Notwithstanding the horrors of a situation which seemed definitely to

abandon them to their deaths, M. de Chagny and his companion were saved

by the sublime devotion of Christine Daae. And I had the rest of the

story from the lips of the daroga himself.

When I went to see him, he was still living in his little flat in the

Rue de Rivoli, opposite the Tuileries. He was very ill, and it

required all my ardor as an historian pledged to the truth to persuade

him to live the incredible tragedy over again for my benefit. His

faithful old servant Darius showed me in to him. The daroga received

me at a window overlooking the garden of the Tuileries. He still had

his magnificent eyes, but his poor face looked very worn. He had

shaved the whole of his head, which was usually covered with an

astrakhan cap; he was dressed in a long, plain coat and amused himself

by unconsciously twisting his thumbs inside the sleeves; but his mind

was quite clear, and he told me his story with perfect lucidity.

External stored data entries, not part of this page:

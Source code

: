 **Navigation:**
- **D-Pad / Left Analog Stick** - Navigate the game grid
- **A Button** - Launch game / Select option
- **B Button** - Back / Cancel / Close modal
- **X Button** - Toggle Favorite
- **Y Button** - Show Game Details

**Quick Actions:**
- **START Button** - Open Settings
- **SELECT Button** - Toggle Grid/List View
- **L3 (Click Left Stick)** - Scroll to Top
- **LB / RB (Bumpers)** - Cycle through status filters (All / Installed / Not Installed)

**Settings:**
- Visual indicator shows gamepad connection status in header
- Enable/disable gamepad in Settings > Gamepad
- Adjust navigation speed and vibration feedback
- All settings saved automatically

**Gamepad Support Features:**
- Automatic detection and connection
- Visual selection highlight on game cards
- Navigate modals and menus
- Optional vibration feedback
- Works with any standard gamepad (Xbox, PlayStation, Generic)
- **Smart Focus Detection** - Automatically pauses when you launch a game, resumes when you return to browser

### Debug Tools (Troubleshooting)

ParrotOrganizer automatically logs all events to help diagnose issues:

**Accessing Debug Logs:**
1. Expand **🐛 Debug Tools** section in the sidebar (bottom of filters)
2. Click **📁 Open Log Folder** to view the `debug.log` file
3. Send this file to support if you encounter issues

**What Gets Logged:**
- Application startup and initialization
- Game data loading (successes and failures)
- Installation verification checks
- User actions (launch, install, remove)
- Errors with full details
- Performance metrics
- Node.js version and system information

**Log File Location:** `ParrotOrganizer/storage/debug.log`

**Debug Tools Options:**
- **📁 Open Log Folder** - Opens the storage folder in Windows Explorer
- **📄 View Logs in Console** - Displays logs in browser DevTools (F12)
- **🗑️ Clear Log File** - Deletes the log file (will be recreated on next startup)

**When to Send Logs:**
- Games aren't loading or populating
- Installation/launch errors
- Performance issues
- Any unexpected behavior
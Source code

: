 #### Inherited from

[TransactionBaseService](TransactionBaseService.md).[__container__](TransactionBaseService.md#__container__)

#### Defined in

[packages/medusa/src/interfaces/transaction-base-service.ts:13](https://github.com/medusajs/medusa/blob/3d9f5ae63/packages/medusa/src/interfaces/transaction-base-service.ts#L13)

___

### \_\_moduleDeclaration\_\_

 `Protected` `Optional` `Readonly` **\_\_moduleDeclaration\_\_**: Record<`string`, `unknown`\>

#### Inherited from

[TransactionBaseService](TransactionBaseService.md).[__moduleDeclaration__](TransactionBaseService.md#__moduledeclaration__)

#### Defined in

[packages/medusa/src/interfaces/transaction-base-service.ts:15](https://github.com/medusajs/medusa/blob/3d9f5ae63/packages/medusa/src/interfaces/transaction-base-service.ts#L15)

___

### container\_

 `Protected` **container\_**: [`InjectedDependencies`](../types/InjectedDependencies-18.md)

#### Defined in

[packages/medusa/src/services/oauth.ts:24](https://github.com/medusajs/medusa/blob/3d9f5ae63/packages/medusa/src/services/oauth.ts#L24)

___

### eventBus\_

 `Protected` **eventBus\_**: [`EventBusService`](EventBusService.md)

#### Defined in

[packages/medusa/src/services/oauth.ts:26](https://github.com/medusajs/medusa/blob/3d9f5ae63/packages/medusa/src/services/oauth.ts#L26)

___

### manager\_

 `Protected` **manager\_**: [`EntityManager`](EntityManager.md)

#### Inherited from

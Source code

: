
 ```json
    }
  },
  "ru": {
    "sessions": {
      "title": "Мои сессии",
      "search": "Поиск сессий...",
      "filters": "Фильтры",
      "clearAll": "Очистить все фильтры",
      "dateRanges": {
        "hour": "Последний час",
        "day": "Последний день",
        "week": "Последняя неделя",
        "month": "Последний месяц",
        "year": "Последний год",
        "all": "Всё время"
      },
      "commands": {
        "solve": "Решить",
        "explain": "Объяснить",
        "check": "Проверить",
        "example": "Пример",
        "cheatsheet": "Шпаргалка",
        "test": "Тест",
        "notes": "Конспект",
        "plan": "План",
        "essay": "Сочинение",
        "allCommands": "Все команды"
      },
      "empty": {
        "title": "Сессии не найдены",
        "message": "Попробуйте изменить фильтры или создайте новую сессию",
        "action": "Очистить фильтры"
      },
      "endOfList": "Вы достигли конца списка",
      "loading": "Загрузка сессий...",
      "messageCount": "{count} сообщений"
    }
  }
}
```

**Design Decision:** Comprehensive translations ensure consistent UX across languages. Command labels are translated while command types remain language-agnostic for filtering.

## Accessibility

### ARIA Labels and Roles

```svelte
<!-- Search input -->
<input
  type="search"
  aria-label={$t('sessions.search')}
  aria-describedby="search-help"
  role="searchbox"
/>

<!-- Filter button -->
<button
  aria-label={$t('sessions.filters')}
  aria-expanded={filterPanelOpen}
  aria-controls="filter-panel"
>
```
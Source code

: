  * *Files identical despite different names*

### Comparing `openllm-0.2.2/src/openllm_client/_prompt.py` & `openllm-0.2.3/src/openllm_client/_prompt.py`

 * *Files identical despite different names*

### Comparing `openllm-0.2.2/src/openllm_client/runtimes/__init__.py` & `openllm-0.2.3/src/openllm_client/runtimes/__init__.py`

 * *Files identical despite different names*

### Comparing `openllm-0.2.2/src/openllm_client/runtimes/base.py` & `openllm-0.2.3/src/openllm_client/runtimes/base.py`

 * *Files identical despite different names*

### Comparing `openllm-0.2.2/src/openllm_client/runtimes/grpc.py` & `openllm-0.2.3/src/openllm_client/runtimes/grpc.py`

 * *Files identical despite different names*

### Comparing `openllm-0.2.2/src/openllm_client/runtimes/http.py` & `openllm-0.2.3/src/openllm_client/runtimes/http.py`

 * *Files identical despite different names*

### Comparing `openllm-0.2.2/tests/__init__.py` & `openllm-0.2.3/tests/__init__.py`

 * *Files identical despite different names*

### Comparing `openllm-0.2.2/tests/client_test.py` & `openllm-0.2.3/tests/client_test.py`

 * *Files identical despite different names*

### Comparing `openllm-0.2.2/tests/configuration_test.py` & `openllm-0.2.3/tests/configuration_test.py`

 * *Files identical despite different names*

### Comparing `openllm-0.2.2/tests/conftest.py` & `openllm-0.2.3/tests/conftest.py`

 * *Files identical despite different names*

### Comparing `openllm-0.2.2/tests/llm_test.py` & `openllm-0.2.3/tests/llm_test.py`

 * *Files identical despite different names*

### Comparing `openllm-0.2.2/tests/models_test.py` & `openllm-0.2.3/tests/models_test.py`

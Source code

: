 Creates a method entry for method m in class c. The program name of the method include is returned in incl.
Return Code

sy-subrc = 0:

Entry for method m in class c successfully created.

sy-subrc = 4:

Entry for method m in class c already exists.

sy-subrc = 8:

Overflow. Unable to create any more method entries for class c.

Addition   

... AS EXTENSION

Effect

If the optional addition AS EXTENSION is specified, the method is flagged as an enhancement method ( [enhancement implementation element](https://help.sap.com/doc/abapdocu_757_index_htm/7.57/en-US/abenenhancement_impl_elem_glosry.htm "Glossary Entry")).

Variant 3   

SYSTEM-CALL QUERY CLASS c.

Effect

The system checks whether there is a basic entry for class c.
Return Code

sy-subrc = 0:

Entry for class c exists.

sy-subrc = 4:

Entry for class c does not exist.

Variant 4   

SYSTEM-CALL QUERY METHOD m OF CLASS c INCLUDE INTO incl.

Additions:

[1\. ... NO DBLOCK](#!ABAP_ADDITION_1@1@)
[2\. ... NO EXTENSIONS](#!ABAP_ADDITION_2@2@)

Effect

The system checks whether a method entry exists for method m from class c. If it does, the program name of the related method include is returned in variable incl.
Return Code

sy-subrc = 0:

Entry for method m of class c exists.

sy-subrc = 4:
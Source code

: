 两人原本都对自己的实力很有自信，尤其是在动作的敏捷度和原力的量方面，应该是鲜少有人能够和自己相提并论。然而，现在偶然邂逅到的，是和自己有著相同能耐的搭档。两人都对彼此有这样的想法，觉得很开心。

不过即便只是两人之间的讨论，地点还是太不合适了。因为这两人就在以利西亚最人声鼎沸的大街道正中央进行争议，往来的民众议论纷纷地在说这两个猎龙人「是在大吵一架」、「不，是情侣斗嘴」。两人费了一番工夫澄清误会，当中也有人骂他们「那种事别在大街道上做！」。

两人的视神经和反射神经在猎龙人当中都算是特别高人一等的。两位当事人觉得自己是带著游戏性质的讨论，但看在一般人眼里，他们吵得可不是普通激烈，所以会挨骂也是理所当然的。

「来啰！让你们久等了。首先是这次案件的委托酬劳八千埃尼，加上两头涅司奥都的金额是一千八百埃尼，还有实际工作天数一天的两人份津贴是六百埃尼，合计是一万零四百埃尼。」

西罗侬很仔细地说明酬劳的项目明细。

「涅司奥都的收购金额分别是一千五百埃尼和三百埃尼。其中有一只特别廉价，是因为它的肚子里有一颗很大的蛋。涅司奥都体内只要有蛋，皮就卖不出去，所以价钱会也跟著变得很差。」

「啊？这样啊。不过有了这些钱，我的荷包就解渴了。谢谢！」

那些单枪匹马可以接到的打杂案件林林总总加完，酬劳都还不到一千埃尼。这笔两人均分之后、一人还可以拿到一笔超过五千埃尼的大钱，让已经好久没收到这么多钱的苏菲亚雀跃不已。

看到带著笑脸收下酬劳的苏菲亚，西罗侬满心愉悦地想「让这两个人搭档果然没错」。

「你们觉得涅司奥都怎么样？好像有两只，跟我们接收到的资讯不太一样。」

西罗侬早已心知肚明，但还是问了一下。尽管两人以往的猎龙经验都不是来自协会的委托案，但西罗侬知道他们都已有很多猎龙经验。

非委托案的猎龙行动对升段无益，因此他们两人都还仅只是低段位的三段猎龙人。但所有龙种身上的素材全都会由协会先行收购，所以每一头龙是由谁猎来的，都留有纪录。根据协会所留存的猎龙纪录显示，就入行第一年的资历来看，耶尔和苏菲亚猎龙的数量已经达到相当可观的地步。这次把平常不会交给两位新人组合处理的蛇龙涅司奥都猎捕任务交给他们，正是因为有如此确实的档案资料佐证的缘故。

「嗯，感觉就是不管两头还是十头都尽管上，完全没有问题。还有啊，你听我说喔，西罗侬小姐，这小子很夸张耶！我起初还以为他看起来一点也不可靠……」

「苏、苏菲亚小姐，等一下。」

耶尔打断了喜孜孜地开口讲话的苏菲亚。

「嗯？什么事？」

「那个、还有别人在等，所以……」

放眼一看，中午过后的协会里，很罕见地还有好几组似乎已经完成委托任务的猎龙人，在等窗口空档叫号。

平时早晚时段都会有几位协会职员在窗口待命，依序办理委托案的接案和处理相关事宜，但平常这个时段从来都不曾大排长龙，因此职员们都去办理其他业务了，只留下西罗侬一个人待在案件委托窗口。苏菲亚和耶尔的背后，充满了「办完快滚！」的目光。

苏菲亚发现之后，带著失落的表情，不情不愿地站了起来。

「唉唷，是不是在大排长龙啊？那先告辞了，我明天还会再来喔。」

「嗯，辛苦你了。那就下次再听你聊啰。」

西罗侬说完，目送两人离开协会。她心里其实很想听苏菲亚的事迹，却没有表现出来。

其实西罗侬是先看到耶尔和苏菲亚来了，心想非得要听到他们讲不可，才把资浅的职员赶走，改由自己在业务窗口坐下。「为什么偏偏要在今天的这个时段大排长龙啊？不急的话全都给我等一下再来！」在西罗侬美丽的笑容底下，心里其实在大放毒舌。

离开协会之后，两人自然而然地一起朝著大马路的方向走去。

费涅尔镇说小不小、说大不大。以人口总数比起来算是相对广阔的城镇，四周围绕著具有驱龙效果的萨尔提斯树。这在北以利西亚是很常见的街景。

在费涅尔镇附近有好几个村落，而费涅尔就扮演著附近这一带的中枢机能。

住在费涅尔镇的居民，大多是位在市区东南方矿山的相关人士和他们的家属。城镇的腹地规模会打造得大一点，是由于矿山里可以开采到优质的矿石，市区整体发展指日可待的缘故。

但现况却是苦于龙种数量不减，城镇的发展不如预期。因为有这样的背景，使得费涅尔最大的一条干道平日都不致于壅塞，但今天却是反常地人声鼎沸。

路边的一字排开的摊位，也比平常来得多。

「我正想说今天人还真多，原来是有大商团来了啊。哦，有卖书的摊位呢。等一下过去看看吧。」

It seems that, when he opened his eyes, the daroga found himself lying

on a bed. M. de Chagny was on a sofa, beside the wardrobe. An angel

and a devil were watching over them.

After the deceptions and illusions of the torture-chamber, the

precision of the details of that quiet little middle-class room seemed

to have been invented for the express purpose of puzzling the mind of

the mortal rash enough to stray into that abode of living nightmare.

The wooden bedstead, the waxed mahogany chairs, the chest of drawers,

those brasses, the little square antimacassars carefully placed on the

backs of the chairs, the clock on the mantelpiece and the

harmless-looking ebony caskets at either end, lastly, the whatnot

filled with shells, with red pin-cushions, with mother-of-pearl boats

and an enormous ostrich-egg, the whole discreetly lighted by a shaded

lamp standing on a small round table: this collection of ugly,

peaceable, reasonable furniture, AT THE BOTTOM OF THE OPERA CELLARS,

bewildered the imagination more than all the late fantastic happenings.

And the figure of the masked man seemed all the more formidable in this

old-fashioned, neat and trim little frame. It bent down over the

Persian and said, in his ear: "Are you better, daroga? ... You are looking at my furniture? ... It

is all that I have left of my poor unhappy mother."

Christine Daae did not say a word: she moved about noiselessly, like a

sister of charity, who had taken a vow of silence. She brought a cup

of cordial, or of hot tea, he did not remember which. The man in the

mask took it from her hands and gave it to the Persian. M. de Chagny

was still sleeping.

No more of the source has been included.